北海道は寒波が来ているようですが,東京はそこまで寒くなりませんでしたね。
前回は,交通事故から3年経過してしまった場合,相手方に一切請求できなくなってしまうのかという点について検討してみましたが,今回は消滅時効と自賠責保険の請求権との関係について書いてみたいと思います。
最近,交通事故に遭われて加害者が任意保険に加入していないケースが少なからずございます。
そのような場合であっても,原則として全ての自動車について自賠責保険か自賠責共済の契約の締結が義務付けられておりますので,ほとんどの方が自賠責保険か自賠責共済に加入していると思われます。
被害者の自賠責保険会社に対する損害賠償請求権については,被害者の加害者に対する損害賠償請求権と同じく,「損害及び加害者を知った時」(民法724条)から消滅時効が進行すると解されています。
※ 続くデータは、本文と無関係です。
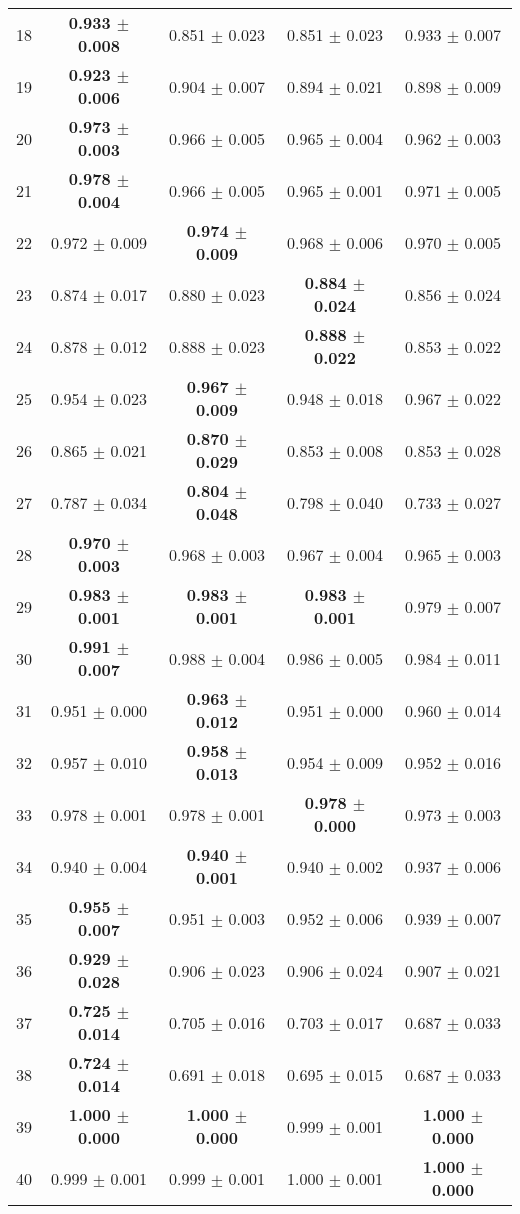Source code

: \begin{table}[!ht]
{\begin{tabular}{r c c c c}
18 & \textbf{0.933 $\pm$ 0.008} & 0.851 $\pm$ 0.023 & 0.851 $\pm$ 0.023 & 0.933 $\pm$ 0.007 \\
19 & \textbf{0.923 $\pm$ 0.006} & 0.904 $\pm$ 0.007 & 0.894 $\pm$ 0.021 & 0.898 $\pm$ 0.009 \\
20 & \textbf{0.973 $\pm$ 0.003} & 0.966 $\pm$ 0.005 & 0.965 $\pm$ 0.004 & 0.962 $\pm$ 0.003 \\
21 & \textbf{0.978 $\pm$ 0.004} & 0.966 $\pm$ 0.005 & 0.965 $\pm$ 0.001 & 0.971 $\pm$ 0.005 \\
22 & 0.972 $\pm$ 0.009 & \textbf{0.974 $\pm$ 0.009} & 0.968 $\pm$ 0.006 & 0.970 $\pm$ 0.005 \\
23 & 0.874 $\pm$ 0.017 & 0.880 $\pm$ 0.023 & \textbf{0.884 $\pm$ 0.024} & 0.856 $\pm$ 0.024 \\
24 & 0.878 $\pm$ 0.012 & 0.888 $\pm$ 0.023 & \textbf{0.888 $\pm$ 0.022} & 0.853 $\pm$ 0.022 \\
25 & 0.954 $\pm$ 0.023 & \textbf{0.967 $\pm$ 0.009} & 0.948 $\pm$ 0.018 & 0.967 $\pm$ 0.022 \\
26 & 0.865 $\pm$ 0.021 & \textbf{0.870 $\pm$ 0.029} & 0.853 $\pm$ 0.008 & 0.853 $\pm$ 0.028 \\
27 & 0.787 $\pm$ 0.034 & \textbf{0.804 $\pm$ 0.048} & 0.798 $\pm$ 0.040 & 0.733 $\pm$ 0.027 \\
28 & \textbf{0.970 $\pm$ 0.003} & 0.968 $\pm$ 0.003 & 0.967 $\pm$ 0.004 & 0.965 $\pm$ 0.003 \\
29 & \textbf{0.983 $\pm$ 0.001} & \textbf{0.983 $\pm$ 0.001} & \textbf{0.983 $\pm$ 0.001} & 0.979 $\pm$ 0.007 \\
30 & \textbf{0.991 $\pm$ 0.007} & 0.988 $\pm$ 0.004 & 0.986 $\pm$ 0.005 & 0.984 $\pm$ 0.011 \\
31 & 0.951 $\pm$ 0.000 & \textbf{0.963 $\pm$ 0.012} & 0.951 $\pm$ 0.000 & 0.960 $\pm$ 0.014 \\
32 & 0.957 $\pm$ 0.010 & \textbf{0.958 $\pm$ 0.013} & 0.954 $\pm$ 0.009 & 0.952 $\pm$ 0.016 \\
33 & 0.978 $\pm$ 0.001 & 0.978 $\pm$ 0.001 & \textbf{0.978 $\pm$ 0.000} & 0.973 $\pm$ 0.003 \\
34 & 0.940 $\pm$ 0.004 & \textbf{0.940 $\pm$ 0.001} & 0.940 $\pm$ 0.002 & 0.937 $\pm$ 0.006 \\
35 & \textbf{0.955 $\pm$ 0.007} & 0.951 $\pm$ 0.003 & 0.952 $\pm$ 0.006 & 0.939 $\pm$ 0.007 \\
36 & \textbf{0.929 $\pm$ 0.028} & 0.906 $\pm$ 0.023 & 0.906 $\pm$ 0.024 & 0.907 $\pm$ 0.021 \\
37 & \textbf{0.725 $\pm$ 0.014} & 0.705 $\pm$ 0.016 & 0.703 $\pm$ 0.017 & 0.687 $\pm$ 0.033 \\
38 & \textbf{0.724 $\pm$ 0.014} & 0.691 $\pm$ 0.018 & 0.695 $\pm$ 0.015 & 0.687 $\pm$ 0.033 \\
39 & \textbf{1.000 $\pm$ 0.000} & \textbf{1.000 $\pm$ 0.000} & 0.999 $\pm$ 0.001 & \textbf{1.000 $\pm$ 0.000} \\
40 & 0.999 $\pm$ 0.001 & 0.999 $\pm$ 0.001 & 1.000 $\pm$ 0.001 & \textbf{1.000 $\pm$ 0.000} \\
\end{tabular}}
\end{table}
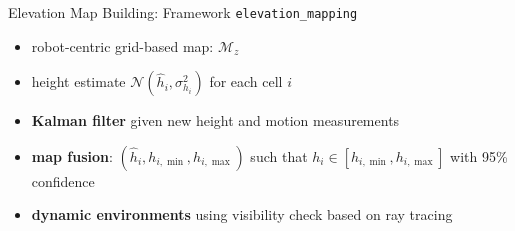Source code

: \documentclass[10pt]{beamer}
\begin{document}
\begin{frame}{Elevation Map Building: Framework}
  \texttt{elevation\_mapping} \cite{Fankhauser2018ProbabilisticTerrainMapping}
  \begin{itemize}
		\item robot-centric grid-based map: $\mathcal{M}_z$
		\item height estimate $\mathcal{N}(\hat{h}_i, \sigma_{h_i}^2)$
				for each cell $i$
		\item \textbf{Kalman filter} given new height and motion measurements
		\item \textbf{map fusion}: $(\hat{h}_i, h_{i,\min}, h_{i,\max})$ such that
				$h_i \in [h_{i,\min}, h_{i,\max}]$ with 95\% confidence
		\item \textbf{dynamic environments} using visibility check based
				on ray tracing
	\end{itemize}
\end{frame}
\end{document}
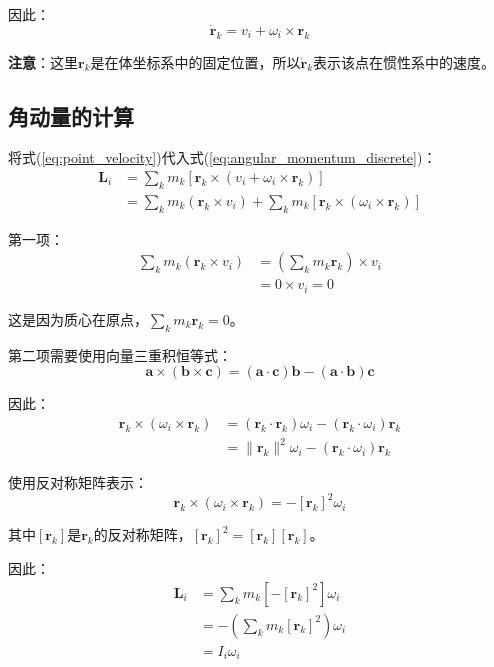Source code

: \documentclass[12pt,a4paper]{article}
\begin{document}
因此：
\begin{equation}
\dot{\bm{r}}_k = v_i + \omega_i \times \bm{r}_k
\label{eq:point_velocity}
\end{equation}

\textbf{注意}：这里$\bm{r}_k$是在体坐标系中的固定位置，所以$\dot{\bm{r}}_k$表示该点在惯性系中的速度。

\subsection{角动量的计算}

将式(\ref{eq:point_velocity})代入式(\ref{eq:angular_momentum_discrete})：
\begin{align}
\bm{L}_i &= \sum_k m_k [\bm{r}_k \times (v_i + \omega_i \times \bm{r}_k)] \\
&= \sum_k m_k (\bm{r}_k \times v_i) + \sum_k m_k [\bm{r}_k \times (\omega_i \times \bm{r}_k)]
\end{align}

第一项：
\begin{align}
\sum_k m_k (\bm{r}_k \times v_i) &= \left(\sum_k m_k \bm{r}_k\right) \times v_i \\
&= 0 \times v_i = 0
\end{align}

这是因为质心在原点，$\sum_k m_k \bm{r}_k = 0$。

第二项需要使用向量三重积恒等式：
\begin{equation}
\bm{a} \times (\bm{b} \times \bm{c}) = (\bm{a} \cdot \bm{c})\bm{b} - (\bm{a} \cdot \bm{b})\bm{c}
\end{equation}

因此：
\begin{align}
\bm{r}_k \times (\omega_i \times \bm{r}_k) &= (\bm{r}_k \cdot \bm{r}_k)\omega_i - (\bm{r}_k \cdot \omega_i)\bm{r}_k \\
&= \|\bm{r}_k\|^2 \omega_i - (\bm{r}_k \cdot \omega_i)\bm{r}_k
\end{align}

使用反对称矩阵表示：
\begin{equation}
\bm{r}_k \times (\omega_i \times \bm{r}_k) = -[\bm{r}_k]^2 \omega_i
\end{equation}

其中$[\bm{r}_k]$是$\bm{r}_k$的反对称矩阵，$[\bm{r}_k]^2 = [\bm{r}_k][\bm{r}_k]$。

因此：
\begin{align}
\bm{L}_i &= \sum_k m_k [-[\bm{r}_k]^2] \omega_i \\
&= -\left(\sum_k m_k [\bm{r}_k]^2\right) \omega_i \\
&= I_i \omega_i
\label{eq:angular_momentum_result}
\end{align}
\end{document}
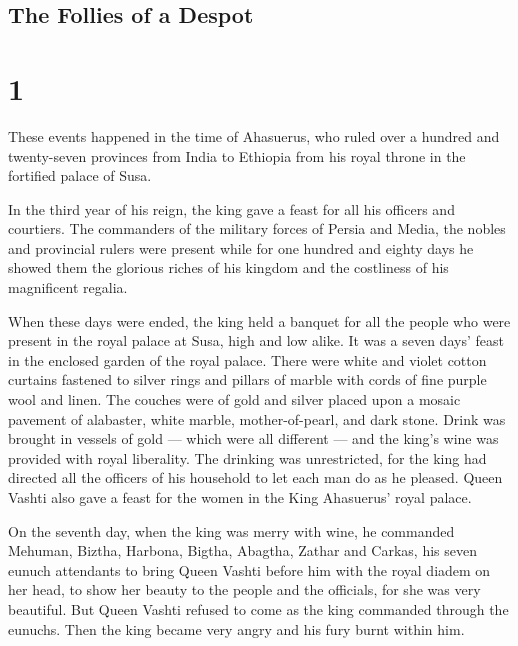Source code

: \hypertarget{the-follies-of-a-despot}{%
\subsection{The Follies of a Despot}\label{the-follies-of-a-despot}}

\hypertarget{section}{%
\section{1}\label{section}}

 These events happened in the time of Ahasuerus, who ruled
over a hundred and twenty-seven provinces from India to Ethiopia
 from his royal throne in the fortified palace of Susa.

 In the third year of his reign, the king gave a feast for
all his officers and courtiers. The commanders of the military forces of
Persia and Media, the nobles and provincial rulers were present
 while for one hundred and eighty days he showed them the
glorious riches of his kingdom and the costliness of his magnificent
regalia.

 When these days were ended, the king held a banquet for all
the people who were present in the royal palace at Susa, high and low
alike. It was a seven days' feast in the enclosed garden of the royal
palace.  There were white and violet cotton curtains
fastened to silver rings and pillars of marble with cords of fine purple
wool and linen. The couches were of gold and silver placed upon a mosaic
pavement of alabaster, white marble, mother-of-pearl, and dark stone.
 Drink was brought in vessels of gold --- which were all
different --- and the king's wine was provided with royal liberality.
 The drinking was unrestricted, for the king had directed
all the officers of his household to let each man do as he pleased.
 Queen Vashti also gave a feast for the women in the King
Ahasuerus' royal palace.

 On the seventh day, when the king was merry with wine, he
commanded Mehuman, Biztha, Harbona, Bigtha, Abagtha, Zathar and Carkas,
his seven eunuch attendants  to bring Queen Vashti before
him with the royal diadem on her head, to show her beauty to the people
and the officials, for she was very beautiful.  But Queen
Vashti refused to come as the king commanded through the eunuchs. Then
the king became very angry and his fury burnt within him.


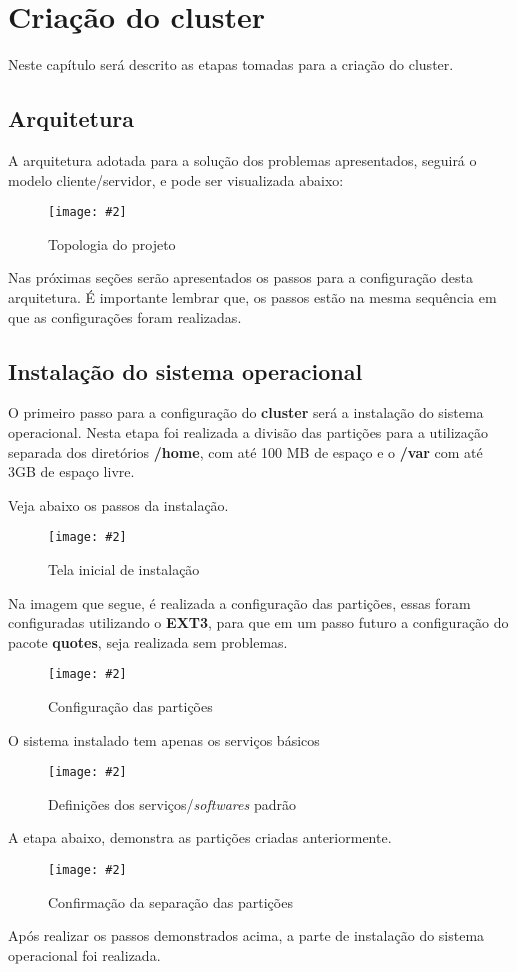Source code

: \documentclass[
	12pt,				%
	openany,			%
	a4paper,			%
	chapter=TITLE,		%
	section=TITLE,		%
	english,
	brazil				%
]{abntex2}
\newcommand{\includeImage}[3] {

\begin{figure}[H]
 	 \centering
  		\texttt{[image: \#2]}
  	\caption{#3}
\end{figure}

}
\begin{document}
\chapter{Criação do cluster}

Neste capítulo será descrito as etapas tomadas para a criação do cluster. 

\section{Arquitetura}

A arquitetura adotada para a solução dos problemas apresentados, seguirá o modelo cliente/servidor, e pode ser visualizada abaixo:

\includeImage{0.7}{imgs/others/topologia.png}{Topologia do projeto}

Nas próximas seções serão apresentados os passos para a configuração desta arquitetura. É importante lembrar que, os passos estão na mesma sequência em que as configurações foram realizadas.

\section{Instalação do sistema operacional}

O primeiro passo para a configuração do \textbf{cluster} será a instalação do sistema operacional. Nesta etapa foi realizada a divisão das partições para a utilização separada dos diretórios \textbf{/home}, com até 100 MB de espaço e o \textbf{/var} com até 3GB de espaço livre.

Veja abaixo os passos da instalação.

\includeImage{0.5}{imgs/1_instalacao/1.png}{Tela inicial de instalação}

Na imagem que segue, é realizada a configuração das partições, essas foram configuradas utilizando o \textbf{EXT3}, para que em um passo futuro a configuração do pacote \textbf{quotes}, seja realizada sem problemas.
\includeImage{0.5}{imgs/1_instalacao/2.png}{Configuração das partições}

O sistema instalado tem apenas os serviços básicos
\includeImage{0.5}{imgs/1_instalacao/3.png}{Definições dos serviços/\textit{softwares} padrão}

A etapa abaixo, demonstra as partições criadas anteriormente.
\includeImage{0.5}{imgs/1_instalacao/4.png}{Confirmação da separação das partições}


Após realizar os passos demonstrados acima, a parte de instalação do sistema operacional foi realizada.
\end{document}

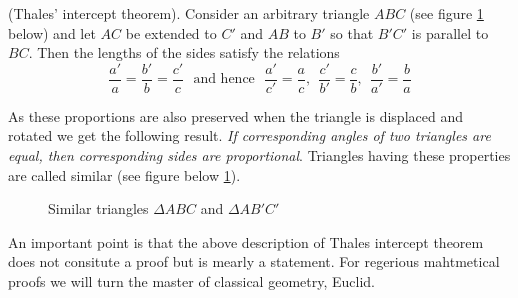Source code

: \begin{theorem}
(Thales’ intercept theorem). Consider an arbitrary triangle $ABC$ (see figure \ref{geo:similar-triangles} below) and let $AC$  be extended to $C'$ and $AB$ to $B'$ so that $B'C'$ is parallel to $BC$. Then the lengths of the sides satisfy the relations
\[
\frac{a'}{a} = \frac{b'}{b} = \frac{c'}{c}
\textrm{~ and hence ~}
\frac{a'}{c'} = \frac{a}{c},~~
\frac{c'}{b'} = \frac{c}{b},~~
\frac{b'}{a'} = \frac{b}{a}
\]

\end{theorem}
As these proportions are also preserved when the triangle is displaced and rotated we get the following result. \textit{If corresponding angles of two triangles are equal, then corresponding sides are proportional}. Triangles having these properties are called similar (see figure below \ref{geo:similar-triangles}).
\begin{figure}[H]
\label{geo:similar-triangles}
\centering
{}
\caption{Similar triangles $\Delta ABC$ and $\Delta AB'C'$}
\end{figure}

An important point is that the above description of Thales intercept theorem does not consitute a proof but is mearly a statement. For regerious mahtmetical proofs we will turn the master of classical geometry, Euclid.

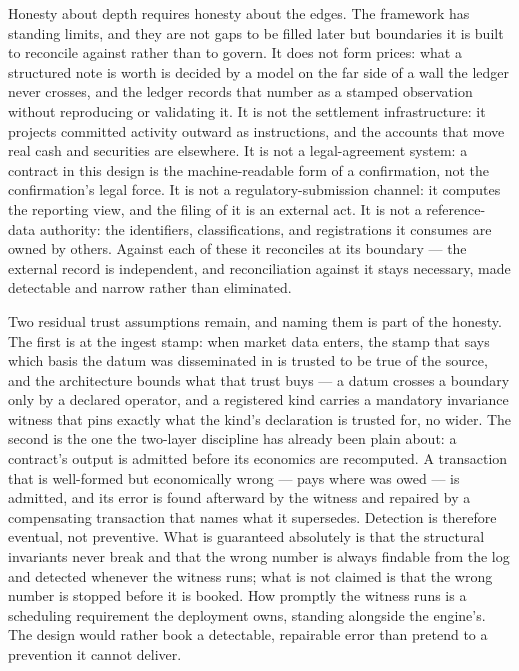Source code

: Honesty about depth requires honesty about the edges. The framework has standing
limits, and they are not gaps to be filled later but boundaries it is built to
reconcile against rather than to govern. It does not form prices: what a structured
note is worth is decided by a model on the far side of a wall the ledger never
crosses, and the ledger records that number as a stamped observation without
reproducing or validating it. It is not the settlement infrastructure: it projects
committed activity outward as instructions, and the accounts that move real cash and
securities are elsewhere. It is not a legal-agreement system: a contract in this
design is the machine-readable form of a confirmation, not the confirmation's legal
force. It is not a regulatory-submission channel: it computes the reporting view, and
the filing of it is an external act. It is not a reference-data authority: the
identifiers, classifications, and registrations it consumes are owned by others.
Against each of these it reconciles at its boundary --- the external record is
independent, and reconciliation against it stays necessary, made detectable and
narrow rather than eliminated.

Two residual trust assumptions remain, and naming them is part of the honesty. The
first is at the ingest stamp: when market data enters, the stamp that says which
basis the datum was disseminated in is trusted to be true of the source, and the
architecture bounds what that trust buys --- a datum crosses a boundary only by a
declared operator, and a registered kind carries a mandatory invariance witness that
pins exactly what the kind's declaration is trusted for, no wider. The second is the
one the two-layer discipline has already been plain about: a contract's output is
admitted before its economics are recomputed. A transaction that is well-formed but
economically wrong --- pays  where  was owed --- is admitted, and
its error is found afterward by the witness and repaired by a compensating
transaction that names what it supersedes. Detection is therefore eventual, not
preventive. What is guaranteed absolutely is that the structural invariants never
break and that the wrong number is always findable from the log and detected whenever
the witness runs; what is not claimed is that the wrong number is stopped before it is
booked. How promptly the witness runs is a scheduling requirement the deployment owns,
standing alongside the engine's. The design would rather book a detectable, repairable
error than pretend to a prevention it cannot deliver.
そのため,交通事故から時効中断事由なしに3年以上経過した場合は,自賠責保険会社に対する被害者請求をすることができないと考えられます。
しかしながら,自賠責保険の被保険者である加害者が被害者に対して賠償金を支払った場合,加害者が自賠責保険会社に対して自賠責保険金の支払いを請求することができます(自賠法15条)。
これを加害者請求と言います。
加害者は,被害者に対し,実際に損害賠償額を支払った場合にのみ自賠責保険会社に対して自賠責保険金を請求することができるということになります。
そのため,加害者請求の消滅時効の起算点は,被害者請求の消滅時効の起算点とは異なり,事故発生時ではなく,被害者に損害賠償額を支払った時ということになります。
このような場合,加害者と交渉して,加害者が自賠責保険により受け取ることができる保険金の範囲内にとどめた金額を請求することで,加害者が任意に損害賠償金を支払う可能性が出てくるかもしれません。
交通事故に遭われて相手方が任意保険に加入していない場合は,交通事故に精通している弁護士にご相談されることをお勧めいたします。